AI Super-Cluster Interconnects: NVIDIA, Google, and China's Networking Strategies

Table of Contents

AI Super-Cluster Interconnects: NVIDIA, Google, and China’s Networking Strategies

As AI models continue to scale, networking has become just as important as compute performance. Modern training clusters routinely interconnect thousands of accelerators, while inference platforms increasingly support massive numbers of concurrent requests across geographically distributed infrastructure.

This shift has transformed network topology from an infrastructure concern into a core architectural decision.

Recent developments—including Google’s decision to retain a 3D Torus topology for training-oriented TPU 8t while introducing the Boardfly topology for inference-focused TPU 8i—highlight a broader industry trend: network architectures are now designed around workload-specific communication patterns rather than a universal topology.
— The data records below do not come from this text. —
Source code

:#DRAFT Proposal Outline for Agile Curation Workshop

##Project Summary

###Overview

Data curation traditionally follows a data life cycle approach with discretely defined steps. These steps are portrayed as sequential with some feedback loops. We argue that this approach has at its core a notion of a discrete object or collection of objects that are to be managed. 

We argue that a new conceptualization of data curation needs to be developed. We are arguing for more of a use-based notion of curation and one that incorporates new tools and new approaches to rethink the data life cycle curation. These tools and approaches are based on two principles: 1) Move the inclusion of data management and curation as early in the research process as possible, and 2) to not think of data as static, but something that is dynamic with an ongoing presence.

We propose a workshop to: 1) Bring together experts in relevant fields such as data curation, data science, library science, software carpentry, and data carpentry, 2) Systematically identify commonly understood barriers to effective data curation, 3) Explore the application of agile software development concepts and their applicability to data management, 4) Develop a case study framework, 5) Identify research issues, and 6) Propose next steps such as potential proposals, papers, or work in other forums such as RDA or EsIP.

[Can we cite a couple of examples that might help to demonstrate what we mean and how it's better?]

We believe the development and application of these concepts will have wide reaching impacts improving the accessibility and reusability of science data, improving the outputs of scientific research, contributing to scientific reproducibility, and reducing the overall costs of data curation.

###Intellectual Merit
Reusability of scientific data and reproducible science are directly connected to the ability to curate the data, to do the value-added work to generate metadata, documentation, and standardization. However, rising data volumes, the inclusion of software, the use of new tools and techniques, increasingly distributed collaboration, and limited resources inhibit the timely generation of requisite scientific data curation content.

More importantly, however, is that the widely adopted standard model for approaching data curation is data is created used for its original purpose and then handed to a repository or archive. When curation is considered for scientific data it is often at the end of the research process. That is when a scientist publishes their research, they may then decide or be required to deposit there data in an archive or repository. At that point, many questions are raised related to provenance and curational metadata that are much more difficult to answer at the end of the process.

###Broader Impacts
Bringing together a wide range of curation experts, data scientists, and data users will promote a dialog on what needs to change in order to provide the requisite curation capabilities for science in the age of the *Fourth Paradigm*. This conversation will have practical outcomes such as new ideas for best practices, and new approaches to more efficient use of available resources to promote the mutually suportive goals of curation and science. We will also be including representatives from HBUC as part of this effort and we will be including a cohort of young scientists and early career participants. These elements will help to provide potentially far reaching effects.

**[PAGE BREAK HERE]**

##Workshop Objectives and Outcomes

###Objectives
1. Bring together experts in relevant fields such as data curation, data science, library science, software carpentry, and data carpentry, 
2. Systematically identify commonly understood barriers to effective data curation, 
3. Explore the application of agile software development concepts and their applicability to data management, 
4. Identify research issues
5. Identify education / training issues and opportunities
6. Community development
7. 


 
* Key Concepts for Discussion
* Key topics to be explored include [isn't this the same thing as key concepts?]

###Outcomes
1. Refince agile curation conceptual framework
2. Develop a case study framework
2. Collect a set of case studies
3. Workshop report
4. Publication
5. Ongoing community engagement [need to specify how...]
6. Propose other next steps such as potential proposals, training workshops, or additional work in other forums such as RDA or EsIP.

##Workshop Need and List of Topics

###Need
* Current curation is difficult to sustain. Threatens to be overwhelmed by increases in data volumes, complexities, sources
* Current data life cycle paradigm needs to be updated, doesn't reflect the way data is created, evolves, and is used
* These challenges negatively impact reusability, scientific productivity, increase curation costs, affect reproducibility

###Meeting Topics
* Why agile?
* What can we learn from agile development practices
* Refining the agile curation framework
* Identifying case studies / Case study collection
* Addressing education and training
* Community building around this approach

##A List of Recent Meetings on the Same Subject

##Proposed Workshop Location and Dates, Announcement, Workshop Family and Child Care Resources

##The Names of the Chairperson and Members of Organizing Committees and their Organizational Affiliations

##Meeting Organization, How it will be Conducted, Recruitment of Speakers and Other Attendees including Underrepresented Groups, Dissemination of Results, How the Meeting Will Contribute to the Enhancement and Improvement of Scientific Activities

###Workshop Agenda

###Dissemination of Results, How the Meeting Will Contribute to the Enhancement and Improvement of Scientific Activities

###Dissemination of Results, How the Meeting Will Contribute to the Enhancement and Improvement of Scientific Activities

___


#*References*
Today, three distinct design philosophies have emerged:

NVIDIA’s universal networking platform
Google’s workload-specialized architecture
Layered supernode designs adopted by several Chinese hyperscalers

Each reflects a different approach to balancing bandwidth, latency, scalability, and deployment cost.

🌐 Collective Communication Drives Network Design
#

Large-scale AI training depends on collective communication operations that synchronize computation across thousands of processors.

Rather than optimizing for generic network throughput, modern AI fabrics are increasingly engineered around these communication primitives.

AllReduce
#

AllReduce is the foundation of data parallelism.

Each accelerator contributes locally computed gradients, which are aggregated and redistributed across the cluster.

Characteristics include:

Extremely high bandwidth requirements
Strict synchronization
Large data transfers
Sensitivity to tail latency

Even a single slow node can delay an entire training iteration.

ReduceScatter and AllGather
#

Tensor parallelism and model parallelism rely heavily on ReduceScatter and AllGather.

These operations partition and reconstruct distributed tensors while supporting pipeline execution across accelerators.

Compared with AllReduce, they generally exhibit:

High sustained bandwidth
Moderate latency sensitivity
Efficient pipeline utilization

AllToAll
#

The rapid adoption of Mixture-of-Experts (MoE) models has dramatically increased the importance of AllToAll communication.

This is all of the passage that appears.